TDP — ¿Logró contactarse con la familia y los hijos de Basterra durante o después del proceso de investigación?

PC—Sí, me contacte con su mujer de entonces, Laura Seoane, quién fue secuestrada con él y afortunadamente liberada una semana después. También con su hija María Eva, —secuestrada junto a ambos a los dos meses de vida y hoy militante de 45 años— y con la hermana menor de esta, Sol Basterra, concebida durante una salida transitoria y nacida mientras Basterra estaba en la ESMA.

— Más adelante Víctor tuvo un hijo con otra persona: Haritz, un muchacho que ha visto poco a su padre, pero que valora mucho su legado. Hablé con su hermano Justo y su hermana Elsa, quienes me dieron testimonios muy valiosos sobre sus primeros años y lo que vino después; también, con su sobrina Verónica, que aportó una perspectiva muy cálida de su tío y con otros familiares indirectos.

TDP — ¿Qué comentarios ha generado el libro desde su lanzamiento?

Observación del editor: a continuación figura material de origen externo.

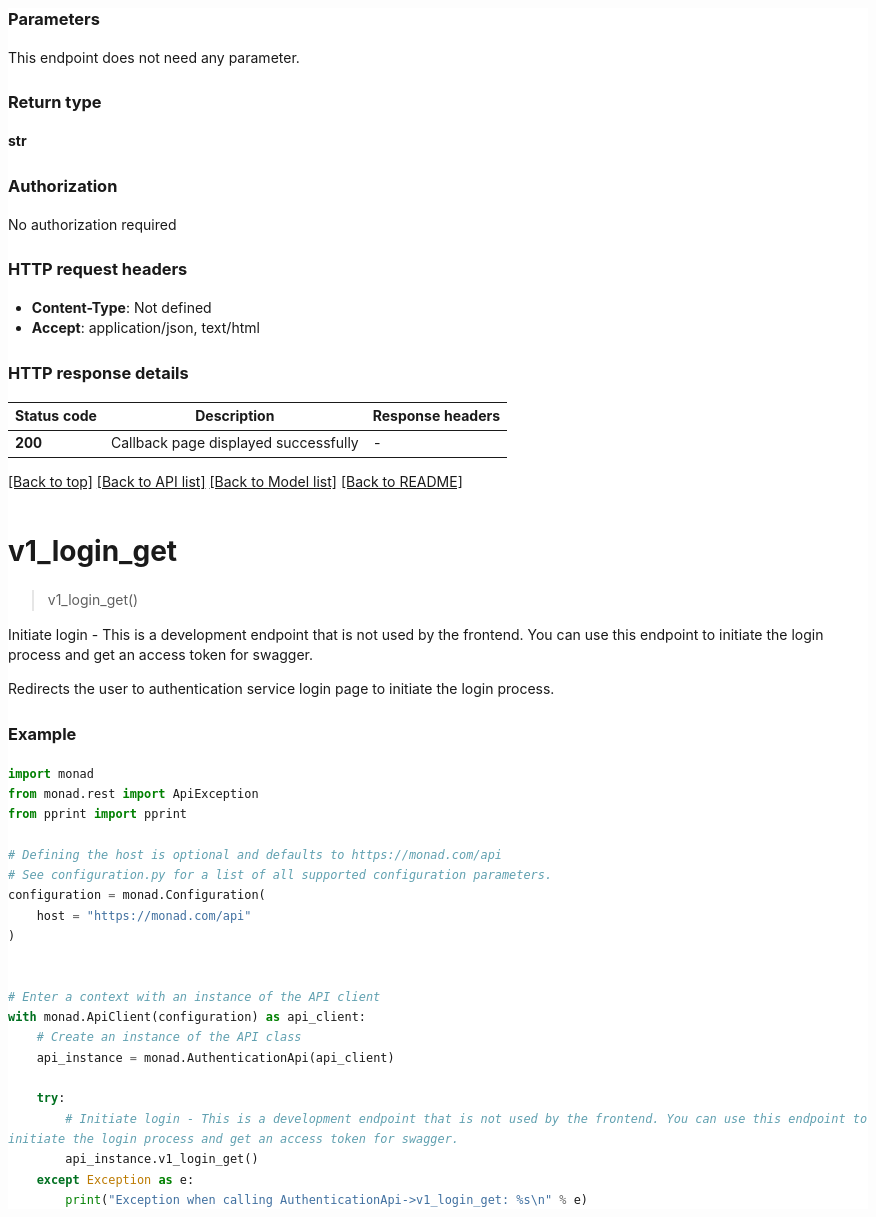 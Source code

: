 

### Parameters

This endpoint does not need any parameter.

### Return type

**str**

### Authorization

No authorization required

### HTTP request headers

 - **Content-Type**: Not defined
 - **Accept**: application/json, text/html

### HTTP response details

| Status code | Description | Response headers |
|-------------|-------------|------------------|
**200** | Callback page displayed successfully |  -  |

[[Back to top]](#) [[Back to API list]](../README.md#documentation-for-api-endpoints) [[Back to Model list]](../README.md#documentation-for-models) [[Back to README]](../README.md)

# **v1_login_get**
> v1_login_get()

Initiate login - This is a development endpoint that is not used by the frontend. You can use this endpoint to initiate the login process and get an access token for swagger.

Redirects the user to authentication service login page to initiate the login process.

### Example


```python
import monad
from monad.rest import ApiException
from pprint import pprint

# Defining the host is optional and defaults to https://monad.com/api
# See configuration.py for a list of all supported configuration parameters.
configuration = monad.Configuration(
    host = "https://monad.com/api"
)


# Enter a context with an instance of the API client
with monad.ApiClient(configuration) as api_client:
    # Create an instance of the API class
    api_instance = monad.AuthenticationApi(api_client)

    try:
        # Initiate login - This is a development endpoint that is not used by the frontend. You can use this endpoint to initiate the login process and get an access token for swagger.
        api_instance.v1_login_get()
    except Exception as e:
        print("Exception when calling AuthenticationApi->v1_login_get: %s\n" % e)
```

PC— Los comentarios fueron favorables afortunadamente. Lo presentamos en la ex ESMA a sala llena, justamente en la Sala Víctor Basterra, rebautizada para la Feria del Libro de los Derechos Humanos en estos días. Hubo parientes de Víctor, ex compañeros, guías de la ex ESMA que fueron formados por el propio Víctor. Hubo interesados en general y muy contento con eso.

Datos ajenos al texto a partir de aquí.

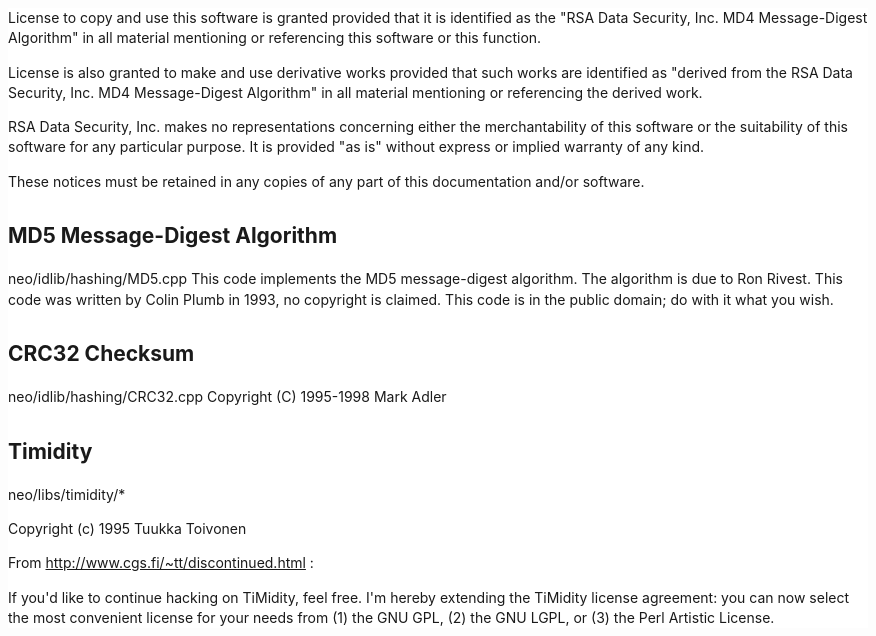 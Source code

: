 License to copy and use this software is granted provided that it
is identified as the "RSA Data Security, Inc. MD4 Message-Digest
Algorithm" in all material mentioning or referencing this software
or this function.

License is also granted to make and use derivative works provided
that such works are identified as "derived from the RSA Data
Security, Inc. MD4 Message-Digest Algorithm" in all material
mentioning or referencing the derived work.

RSA Data Security, Inc. makes no representations concerning either
the merchantability of this software or the suitability of this
software for any particular purpose. It is provided "as is"
without express or implied warranty of any kind.

These notices must be retained in any copies of any part of this
documentation and/or software.

MD5 Message-Digest Algorithm
-----------------------------------------------------------------------------
neo/idlib/hashing/MD5.cpp
This code implements the MD5 message-digest algorithm.
The algorithm is due to Ron Rivest.  This code was
written by Colin Plumb in 1993, no copyright is claimed.
This code is in the public domain; do with it what you wish.

CRC32 Checksum
-----------------------------------------------------------------------------
neo/idlib/hashing/CRC32.cpp
Copyright (C) 1995-1998 Mark Adler


Timidity
---------------------------------------------------------------------------
neo/libs/timidity/*

Copyright (c) 1995 Tuukka Toivonen 

From http://www.cgs.fi/~tt/discontinued.html :

If you'd like to continue hacking on TiMidity, feel free. I'm
hereby extending the TiMidity license agreement: you can now 
select the most convenient license for your needs from (1) the
GNU GPL, (2) the GNU LGPL, or (3) the Perl Artistic License.  
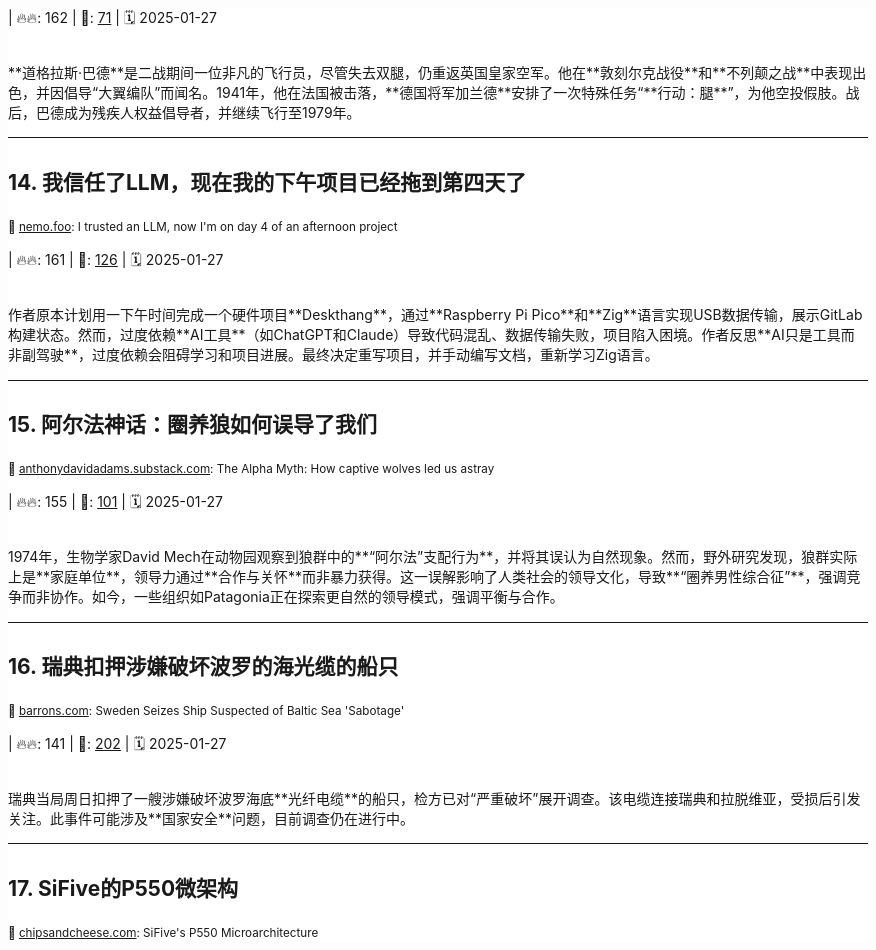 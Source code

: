 
| 🔥🔥: 162 \| 💬: [71](https://news.ycombinator.com/item?id=42842257) \| 🗓️ 2025-01-27


<br />
**道格拉斯·巴德**是二战期间一位非凡的飞行员，尽管失去双腿，仍重返英国皇家空军。他在**敦刻尔克战役**和**不列颠之战**中表现出色，并因倡导“大翼编队”而闻名。1941年，他在法国被击落，**德国将军加兰德**安排了一次特殊任务“**行动：腿**”，为他空投假肢。战后，巴德成为残疾人权益倡导者，并继续飞行至1979年。

---

## <a name="14"></a>14. 我信任了LLM，现在我的下午项目已经拖到第四天了 
<small>🔗 [nemo.foo](https://nemo.foo/blog/day-4-of-an-afternoon-project): I trusted an LLM, now I'm on day 4 of an afternoon project</small>


| 🔥🔥: 161 \| 💬: [126](https://news.ycombinator.com/item?id=42845933) \| 🗓️ 2025-01-27


<br />
作者原本计划用一下午时间完成一个硬件项目**Deskthang**，通过**Raspberry Pi Pico**和**Zig**语言实现USB数据传输，展示GitLab构建状态。然而，过度依赖**AI工具**（如ChatGPT和Claude）导致代码混乱、数据传输失败，项目陷入困境。作者反思**AI只是工具而非副驾驶**，过度依赖会阻碍学习和项目进展。最终决定重写项目，并手动编写文档，重新学习Zig语言。

---

## <a name="15"></a>15. 阿尔法神话：圈养狼如何误导了我们 
<small>🔗 [anthonydavidadams.substack.com](https://anthonydavidadams.substack.com/p/the-alpha-myth-how-captive-wolves): The Alpha Myth: How captive wolves led us astray</small>


| 🔥🔥: 155 \| 💬: [101](https://news.ycombinator.com/item?id=42844619) \| 🗓️ 2025-01-27


<br />
1974年，生物学家David Mech在动物园观察到狼群中的**“阿尔法”支配行为**，并将其误认为自然现象。然而，野外研究发现，狼群实际上是**家庭单位**，领导力通过**合作与关怀**而非暴力获得。这一误解影响了人类社会的领导文化，导致**“圈养男性综合征”**，强调竞争而非协作。如今，一些组织如Patagonia正在探索更自然的领导模式，强调平衡与合作。

---

## <a name="16"></a>16. 瑞典扣押涉嫌破坏波罗的海光缆的船只 
<small>🔗 [barrons.com](https://www.barrons.com/news/sweden-says-has-seized-ship-suspected-of-baltic-sea-sabotage-13ff82f2): Sweden Seizes Ship Suspected of Baltic Sea 'Sabotage'</small>


| 🔥🔥: 141 \| 💬: [202](https://news.ycombinator.com/item?id=42839348) \| 🗓️ 2025-01-27


<br />
瑞典当局周日扣押了一艘涉嫌破坏波罗海底**光纤电缆**的船只，检方已对“严重破坏”展开调查。该电缆连接瑞典和拉脱维亚，受损后引发关注。此事件可能涉及**国家安全**问题，目前调查仍在进行中。

---

## <a name="17"></a>17. SiFive的P550微架构 
<small>🔗 [chipsandcheese.com](https://chipsandcheese.com/p/inside-sifives-p550-microarchitecture): SiFive's P550 Microarchitecture</small>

—Por suerte interés de los medios de comunicación y desde las facultades. “Halagado porque algo que a uno le tomo más o menos dos años de investigación y escritura está teniendo buenas repercusiones”.

TDP —En vista que se acerca la 50° Feria Internacional del Libro, ¿va participar en presentaciones, charlas o encuentros?

PC— Sí, sí; probablemente haya algún tipo —no sé si de presentación oficial—, pero sí alguna conversación durante los días de la Feria del Libro.